Therefore, there are 11 features that are strongly correlated with SalePrice.

# Feature to feature relationship

Rather than plotting all of the numerical features using seasborn (which is very time consuming and difficult to interpret), explore whether some variables have relationships with each other:

In [None]:
corr  = df_num.drop("SalePrice", axis = 1).corr() ## drop SalePrice bc we already explored this above

plt.figure(figsize = (12, 10))

sns.heatmap(
    corr[
        (corr >= 0.5) | (corr <= -0.4) ## only plot these correlations
    ],
    cmap = "viridis", ## color list 
    vmax = 1.0, ## value to anchor color map
    linewidths = 0.1, 
    annot = True, ## If True, write the data value in each cell
    annot_kws = {"size": 8}, ## value mapping
    square = True ## If True, set the Axes aspect to “equal” so each cell will be square-shaped.
);

# Q -> Q (Quantitative to Quantitative relationship)
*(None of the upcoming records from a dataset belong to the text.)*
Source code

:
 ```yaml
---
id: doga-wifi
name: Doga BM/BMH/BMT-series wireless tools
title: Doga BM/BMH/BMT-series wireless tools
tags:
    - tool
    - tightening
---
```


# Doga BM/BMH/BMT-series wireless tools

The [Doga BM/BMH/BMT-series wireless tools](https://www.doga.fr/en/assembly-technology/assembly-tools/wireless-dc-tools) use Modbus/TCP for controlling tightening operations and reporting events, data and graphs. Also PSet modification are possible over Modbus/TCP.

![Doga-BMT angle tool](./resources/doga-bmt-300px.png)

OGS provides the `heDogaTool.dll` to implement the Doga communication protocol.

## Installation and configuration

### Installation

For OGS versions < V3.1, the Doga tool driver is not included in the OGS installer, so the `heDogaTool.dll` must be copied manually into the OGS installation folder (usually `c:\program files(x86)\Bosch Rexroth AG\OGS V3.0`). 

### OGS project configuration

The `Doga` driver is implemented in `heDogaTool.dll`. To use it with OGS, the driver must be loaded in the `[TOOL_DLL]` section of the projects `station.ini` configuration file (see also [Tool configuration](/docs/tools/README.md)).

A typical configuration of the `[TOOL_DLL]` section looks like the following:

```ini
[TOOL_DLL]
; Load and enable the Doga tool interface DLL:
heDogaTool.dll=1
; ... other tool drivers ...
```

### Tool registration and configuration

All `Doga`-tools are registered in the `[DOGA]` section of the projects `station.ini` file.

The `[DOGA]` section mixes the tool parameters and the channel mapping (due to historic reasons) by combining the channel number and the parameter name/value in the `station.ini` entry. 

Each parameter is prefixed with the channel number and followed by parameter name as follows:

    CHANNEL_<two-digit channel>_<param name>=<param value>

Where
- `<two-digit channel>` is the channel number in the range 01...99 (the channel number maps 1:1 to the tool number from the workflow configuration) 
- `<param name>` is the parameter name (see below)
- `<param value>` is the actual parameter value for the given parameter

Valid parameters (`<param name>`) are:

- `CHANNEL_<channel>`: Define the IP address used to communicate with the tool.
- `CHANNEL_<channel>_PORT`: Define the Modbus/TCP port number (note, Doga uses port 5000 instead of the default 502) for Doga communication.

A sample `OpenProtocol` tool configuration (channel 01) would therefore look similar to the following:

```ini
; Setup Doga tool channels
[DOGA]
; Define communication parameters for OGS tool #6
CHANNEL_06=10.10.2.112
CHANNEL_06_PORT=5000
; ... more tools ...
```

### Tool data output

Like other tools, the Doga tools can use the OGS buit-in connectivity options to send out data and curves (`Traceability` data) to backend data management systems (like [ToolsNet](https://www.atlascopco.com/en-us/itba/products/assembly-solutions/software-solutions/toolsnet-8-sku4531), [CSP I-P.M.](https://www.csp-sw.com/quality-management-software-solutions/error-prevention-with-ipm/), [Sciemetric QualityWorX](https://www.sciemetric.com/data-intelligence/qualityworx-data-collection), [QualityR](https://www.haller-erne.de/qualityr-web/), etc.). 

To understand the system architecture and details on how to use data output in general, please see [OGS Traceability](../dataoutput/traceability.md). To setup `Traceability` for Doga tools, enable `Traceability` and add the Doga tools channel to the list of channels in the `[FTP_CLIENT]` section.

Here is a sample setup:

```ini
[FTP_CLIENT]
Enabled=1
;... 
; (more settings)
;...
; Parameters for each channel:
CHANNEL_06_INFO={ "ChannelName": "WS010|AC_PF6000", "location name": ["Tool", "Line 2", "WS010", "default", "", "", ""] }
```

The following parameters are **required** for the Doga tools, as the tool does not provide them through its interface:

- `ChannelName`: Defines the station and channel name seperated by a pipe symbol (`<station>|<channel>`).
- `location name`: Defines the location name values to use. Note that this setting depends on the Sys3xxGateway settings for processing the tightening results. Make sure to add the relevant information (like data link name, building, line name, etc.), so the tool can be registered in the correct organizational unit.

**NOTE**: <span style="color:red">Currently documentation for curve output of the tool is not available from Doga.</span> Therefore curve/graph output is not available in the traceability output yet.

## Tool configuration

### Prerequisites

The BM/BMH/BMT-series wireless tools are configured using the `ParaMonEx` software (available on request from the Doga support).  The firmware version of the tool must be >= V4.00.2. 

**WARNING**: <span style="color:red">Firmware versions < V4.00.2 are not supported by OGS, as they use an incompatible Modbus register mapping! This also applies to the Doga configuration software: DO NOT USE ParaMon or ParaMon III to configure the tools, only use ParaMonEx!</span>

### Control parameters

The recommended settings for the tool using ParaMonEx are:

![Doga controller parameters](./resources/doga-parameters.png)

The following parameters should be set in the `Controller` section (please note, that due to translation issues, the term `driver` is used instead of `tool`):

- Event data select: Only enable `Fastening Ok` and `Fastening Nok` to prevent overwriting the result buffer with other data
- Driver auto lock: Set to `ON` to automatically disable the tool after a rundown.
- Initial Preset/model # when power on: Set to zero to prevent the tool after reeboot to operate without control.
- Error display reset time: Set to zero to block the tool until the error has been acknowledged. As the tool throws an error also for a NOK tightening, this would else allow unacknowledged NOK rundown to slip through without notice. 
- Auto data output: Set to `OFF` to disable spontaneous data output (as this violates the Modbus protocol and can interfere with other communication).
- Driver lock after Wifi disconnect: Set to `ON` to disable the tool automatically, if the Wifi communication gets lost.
Examine the quantitative features of our dataframe and how they relate to the `SalePrice`.

Separate the categorical from quantitative features (refer to the following data dictionary: "C:\Users\stephanie.langeland\OneDrive - Slalom\Misc\Personal\Coding Reference Files\Python\a_beginners_guide_to_python\data_info\data_description.txt"):

In [None]:
quantitative_features_list = [
    'LotFrontage', 
    'LotArea', 
    'MasVnrArea', 
    'BsmtFinSF1', 
    'BsmtFinSF2', 
    'TotalBsmtSF', 
    '1stFlrSF',
    '2ndFlrSF', 
    'LowQualFinSF', 
    'GrLivArea', 
    'BsmtFullBath', 
    'BsmtHalfBath', 
    'FullBath', 
    'HalfBath',
    'BedroomAbvGr', 
    'KitchenAbvGr', 
    'TotRmsAbvGrd', 
    'Fireplaces', 
    'GarageCars', 
    'GarageArea', 
    'WoodDeckSF', 
    'OpenPorchSF', 
    'EnclosedPorch', 
    '3SsnPorch', 
    'ScreenPorch', 
    'PoolArea', 
    'MiscVal', 
    'SalePrice'
]


df_quantitative_values = df[quantitative_features_list] ## subset this list of columns

df_quantitative_values.head()

Look at the strongly correlated features:

In [None]:
features_to_analyse = [
    x for x in quantitative_features_list if x in golden_features_list ## extract variables in both lists
]


features_to_analyse.append("SalePrice") ## add this variable name to the list we created

features_to_analyse

Distribution of `features_to_analyse`:

In [None]:
fig, ax = plt.subplots(
    round(
        len(features_to_analyse) / 3
    ),
    3,
    figsize = (18,12)
) ## this creates the blank plots with just the grey background 


for i, ax in enumerate(fig.axes):
    if i < len(features_to_analyse) - 1:
        sns.regplot(
            x = features_to_analyse[i],
            y = "SalePrice",
            data = df[features_to_analyse],
            ax = ax
        ) ## for each variable in features_to_analyse, plot it against SalePrice

# C -> Q (Categorical to Quantitative relationship)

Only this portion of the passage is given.